Exercise goal -> Select every line containing the word "relatório" from the material, and copy those lines.

• • •

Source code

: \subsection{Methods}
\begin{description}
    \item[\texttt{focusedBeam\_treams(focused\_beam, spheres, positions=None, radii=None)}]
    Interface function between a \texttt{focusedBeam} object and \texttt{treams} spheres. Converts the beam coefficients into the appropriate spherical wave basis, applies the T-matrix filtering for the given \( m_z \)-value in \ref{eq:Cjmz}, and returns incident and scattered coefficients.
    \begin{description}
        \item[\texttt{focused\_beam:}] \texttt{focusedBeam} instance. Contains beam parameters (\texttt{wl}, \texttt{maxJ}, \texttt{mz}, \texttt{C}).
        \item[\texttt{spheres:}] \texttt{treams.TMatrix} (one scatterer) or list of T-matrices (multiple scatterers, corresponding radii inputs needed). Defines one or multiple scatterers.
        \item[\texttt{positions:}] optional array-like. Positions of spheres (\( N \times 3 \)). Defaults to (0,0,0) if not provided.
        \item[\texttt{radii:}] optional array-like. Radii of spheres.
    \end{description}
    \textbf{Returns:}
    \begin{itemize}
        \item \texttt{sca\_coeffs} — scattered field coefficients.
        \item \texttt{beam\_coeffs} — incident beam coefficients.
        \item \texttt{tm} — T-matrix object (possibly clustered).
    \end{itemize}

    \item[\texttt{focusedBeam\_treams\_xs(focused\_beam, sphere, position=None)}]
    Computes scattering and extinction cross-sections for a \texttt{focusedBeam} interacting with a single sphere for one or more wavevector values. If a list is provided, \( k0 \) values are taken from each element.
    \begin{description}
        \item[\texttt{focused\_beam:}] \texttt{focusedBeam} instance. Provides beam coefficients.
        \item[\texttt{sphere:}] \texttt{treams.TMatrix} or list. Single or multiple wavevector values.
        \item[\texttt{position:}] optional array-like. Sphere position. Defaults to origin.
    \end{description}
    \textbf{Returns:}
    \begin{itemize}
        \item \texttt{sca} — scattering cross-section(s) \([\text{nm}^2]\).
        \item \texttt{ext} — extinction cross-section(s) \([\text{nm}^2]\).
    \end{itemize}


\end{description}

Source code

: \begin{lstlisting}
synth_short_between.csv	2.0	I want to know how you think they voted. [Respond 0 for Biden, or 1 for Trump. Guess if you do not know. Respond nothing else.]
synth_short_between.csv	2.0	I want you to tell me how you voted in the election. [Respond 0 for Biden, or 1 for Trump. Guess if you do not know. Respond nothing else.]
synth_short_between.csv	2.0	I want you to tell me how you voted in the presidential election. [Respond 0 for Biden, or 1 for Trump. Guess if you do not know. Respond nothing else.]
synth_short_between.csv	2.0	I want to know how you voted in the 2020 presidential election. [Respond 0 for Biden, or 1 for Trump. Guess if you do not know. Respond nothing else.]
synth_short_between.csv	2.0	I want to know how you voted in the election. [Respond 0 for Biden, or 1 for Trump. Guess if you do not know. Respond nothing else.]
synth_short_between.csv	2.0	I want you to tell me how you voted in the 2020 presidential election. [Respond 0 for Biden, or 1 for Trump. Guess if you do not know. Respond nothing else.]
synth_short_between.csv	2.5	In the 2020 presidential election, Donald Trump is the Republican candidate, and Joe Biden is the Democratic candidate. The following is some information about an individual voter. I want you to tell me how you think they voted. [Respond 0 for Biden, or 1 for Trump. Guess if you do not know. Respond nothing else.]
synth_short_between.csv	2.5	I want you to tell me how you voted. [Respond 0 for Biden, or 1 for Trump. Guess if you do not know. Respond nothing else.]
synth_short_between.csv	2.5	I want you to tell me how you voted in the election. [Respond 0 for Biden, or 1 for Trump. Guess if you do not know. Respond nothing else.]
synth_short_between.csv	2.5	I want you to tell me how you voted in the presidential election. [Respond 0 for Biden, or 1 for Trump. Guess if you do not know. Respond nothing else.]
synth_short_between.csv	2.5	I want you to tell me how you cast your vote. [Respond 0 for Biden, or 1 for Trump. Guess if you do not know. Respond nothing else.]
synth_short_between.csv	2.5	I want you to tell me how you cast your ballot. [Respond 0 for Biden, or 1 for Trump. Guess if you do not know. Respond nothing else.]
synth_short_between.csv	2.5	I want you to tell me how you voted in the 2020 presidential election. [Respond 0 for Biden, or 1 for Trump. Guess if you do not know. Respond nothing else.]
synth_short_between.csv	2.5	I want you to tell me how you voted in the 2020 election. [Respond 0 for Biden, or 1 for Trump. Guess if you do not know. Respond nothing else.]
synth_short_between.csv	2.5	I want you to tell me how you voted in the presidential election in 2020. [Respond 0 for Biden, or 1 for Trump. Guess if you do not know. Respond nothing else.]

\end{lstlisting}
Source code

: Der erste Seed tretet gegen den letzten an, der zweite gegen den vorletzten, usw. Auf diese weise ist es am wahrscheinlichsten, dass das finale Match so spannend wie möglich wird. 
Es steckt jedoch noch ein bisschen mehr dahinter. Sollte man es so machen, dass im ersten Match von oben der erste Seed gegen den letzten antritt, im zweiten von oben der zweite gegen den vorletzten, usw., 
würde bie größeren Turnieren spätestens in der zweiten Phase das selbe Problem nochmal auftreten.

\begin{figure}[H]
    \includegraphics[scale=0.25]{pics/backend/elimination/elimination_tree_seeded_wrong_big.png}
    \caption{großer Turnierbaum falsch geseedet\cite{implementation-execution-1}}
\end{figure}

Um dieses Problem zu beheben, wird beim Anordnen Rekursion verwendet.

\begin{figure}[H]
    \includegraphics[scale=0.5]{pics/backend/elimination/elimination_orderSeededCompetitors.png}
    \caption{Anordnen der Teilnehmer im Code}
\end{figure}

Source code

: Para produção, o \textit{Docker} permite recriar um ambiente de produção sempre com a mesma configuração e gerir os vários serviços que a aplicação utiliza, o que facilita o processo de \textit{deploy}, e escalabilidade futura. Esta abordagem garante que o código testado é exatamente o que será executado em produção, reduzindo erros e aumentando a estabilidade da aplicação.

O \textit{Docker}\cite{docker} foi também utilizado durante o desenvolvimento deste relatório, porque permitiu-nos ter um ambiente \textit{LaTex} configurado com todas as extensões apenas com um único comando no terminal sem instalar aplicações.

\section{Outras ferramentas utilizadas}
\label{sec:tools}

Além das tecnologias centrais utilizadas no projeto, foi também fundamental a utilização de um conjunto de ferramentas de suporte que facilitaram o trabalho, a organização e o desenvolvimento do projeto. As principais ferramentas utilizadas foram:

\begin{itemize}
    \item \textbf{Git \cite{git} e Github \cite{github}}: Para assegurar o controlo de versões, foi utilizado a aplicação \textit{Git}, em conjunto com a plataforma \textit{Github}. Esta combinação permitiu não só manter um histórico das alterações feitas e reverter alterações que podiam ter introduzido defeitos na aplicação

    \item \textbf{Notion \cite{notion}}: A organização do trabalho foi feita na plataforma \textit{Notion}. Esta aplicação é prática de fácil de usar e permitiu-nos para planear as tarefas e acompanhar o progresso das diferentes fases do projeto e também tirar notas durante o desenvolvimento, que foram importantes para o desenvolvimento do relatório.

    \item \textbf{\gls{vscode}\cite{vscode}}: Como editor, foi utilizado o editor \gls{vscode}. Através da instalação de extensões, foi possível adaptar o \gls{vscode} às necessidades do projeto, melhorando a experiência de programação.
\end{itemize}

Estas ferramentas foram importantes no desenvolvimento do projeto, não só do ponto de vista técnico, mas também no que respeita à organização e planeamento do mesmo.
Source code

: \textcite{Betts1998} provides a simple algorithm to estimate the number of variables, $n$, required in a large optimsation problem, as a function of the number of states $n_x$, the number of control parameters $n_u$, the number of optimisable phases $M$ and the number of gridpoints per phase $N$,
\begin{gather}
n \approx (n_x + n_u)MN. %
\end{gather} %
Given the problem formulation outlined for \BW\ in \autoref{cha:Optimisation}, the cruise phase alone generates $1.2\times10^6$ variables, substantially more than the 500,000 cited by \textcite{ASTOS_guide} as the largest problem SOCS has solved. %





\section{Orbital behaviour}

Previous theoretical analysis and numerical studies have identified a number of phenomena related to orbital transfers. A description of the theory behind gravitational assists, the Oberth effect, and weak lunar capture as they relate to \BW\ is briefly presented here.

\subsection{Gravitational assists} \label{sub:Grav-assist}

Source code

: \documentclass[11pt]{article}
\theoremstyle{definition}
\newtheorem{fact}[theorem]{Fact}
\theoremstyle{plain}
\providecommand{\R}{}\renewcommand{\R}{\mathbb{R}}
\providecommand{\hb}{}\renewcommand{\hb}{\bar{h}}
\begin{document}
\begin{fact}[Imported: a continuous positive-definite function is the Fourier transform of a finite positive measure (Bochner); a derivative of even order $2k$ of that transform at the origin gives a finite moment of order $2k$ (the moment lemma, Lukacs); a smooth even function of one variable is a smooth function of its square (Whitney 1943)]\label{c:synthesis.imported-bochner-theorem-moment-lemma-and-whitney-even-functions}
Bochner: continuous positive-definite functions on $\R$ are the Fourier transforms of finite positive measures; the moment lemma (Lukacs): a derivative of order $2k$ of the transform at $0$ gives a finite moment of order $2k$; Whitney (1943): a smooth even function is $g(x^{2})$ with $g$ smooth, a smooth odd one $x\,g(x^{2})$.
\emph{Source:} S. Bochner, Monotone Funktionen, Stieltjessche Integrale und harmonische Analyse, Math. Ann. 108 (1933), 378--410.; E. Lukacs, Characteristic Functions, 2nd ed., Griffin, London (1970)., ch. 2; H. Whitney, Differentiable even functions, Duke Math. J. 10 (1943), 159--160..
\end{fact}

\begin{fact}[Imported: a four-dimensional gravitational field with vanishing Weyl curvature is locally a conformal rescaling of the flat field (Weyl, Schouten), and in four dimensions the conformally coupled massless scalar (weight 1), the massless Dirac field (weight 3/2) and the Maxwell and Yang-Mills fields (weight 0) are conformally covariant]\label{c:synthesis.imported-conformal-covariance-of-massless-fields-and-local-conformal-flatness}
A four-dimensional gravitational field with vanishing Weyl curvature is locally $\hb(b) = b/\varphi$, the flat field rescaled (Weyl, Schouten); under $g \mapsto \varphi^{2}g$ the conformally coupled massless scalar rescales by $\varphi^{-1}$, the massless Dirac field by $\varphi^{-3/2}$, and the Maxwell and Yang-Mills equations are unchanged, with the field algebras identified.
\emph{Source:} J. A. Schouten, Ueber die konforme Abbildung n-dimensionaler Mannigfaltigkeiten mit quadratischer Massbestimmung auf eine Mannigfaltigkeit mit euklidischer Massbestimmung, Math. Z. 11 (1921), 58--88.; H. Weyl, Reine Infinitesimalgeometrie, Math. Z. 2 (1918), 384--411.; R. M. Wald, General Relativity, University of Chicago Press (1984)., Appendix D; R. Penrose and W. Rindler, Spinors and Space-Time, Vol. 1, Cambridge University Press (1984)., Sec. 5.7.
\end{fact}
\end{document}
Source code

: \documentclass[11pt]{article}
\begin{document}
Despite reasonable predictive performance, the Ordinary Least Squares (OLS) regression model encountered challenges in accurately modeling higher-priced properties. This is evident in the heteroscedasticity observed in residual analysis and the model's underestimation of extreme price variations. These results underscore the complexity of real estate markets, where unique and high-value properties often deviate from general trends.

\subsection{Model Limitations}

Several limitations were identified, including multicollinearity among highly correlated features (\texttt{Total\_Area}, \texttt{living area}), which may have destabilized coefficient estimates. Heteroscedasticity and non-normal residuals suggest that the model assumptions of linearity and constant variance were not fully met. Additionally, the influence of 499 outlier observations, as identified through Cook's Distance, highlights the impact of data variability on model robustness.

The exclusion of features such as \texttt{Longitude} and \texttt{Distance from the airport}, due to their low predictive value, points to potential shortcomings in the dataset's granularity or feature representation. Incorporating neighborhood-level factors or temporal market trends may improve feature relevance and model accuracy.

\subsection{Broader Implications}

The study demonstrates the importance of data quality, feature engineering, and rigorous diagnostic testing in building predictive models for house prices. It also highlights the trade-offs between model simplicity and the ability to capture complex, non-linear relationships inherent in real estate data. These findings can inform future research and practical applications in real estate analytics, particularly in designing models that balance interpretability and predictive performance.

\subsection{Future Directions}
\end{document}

• • •

Written solution ->
O \textit{Docker}\cite{docker} foi também utilizado durante o desenvolvimento deste relatório, porque permitiu-nos ter um ambiente \textit{LaTex} configurado com todas as extensões apenas com um único comando no terminal sem instalar aplicações.
    \item \textbf{Notion \cite{notion}}: A organização do trabalho foi feita na plataforma \textit{Notion}. Esta aplicação é prática de fácil de usar e permitiu-nos para planear as tarefas e acompanhar o progresso das diferentes fases do projeto e também tirar notas durante o desenvolvimento, que foram importantes para o desenvolvimento do relatório.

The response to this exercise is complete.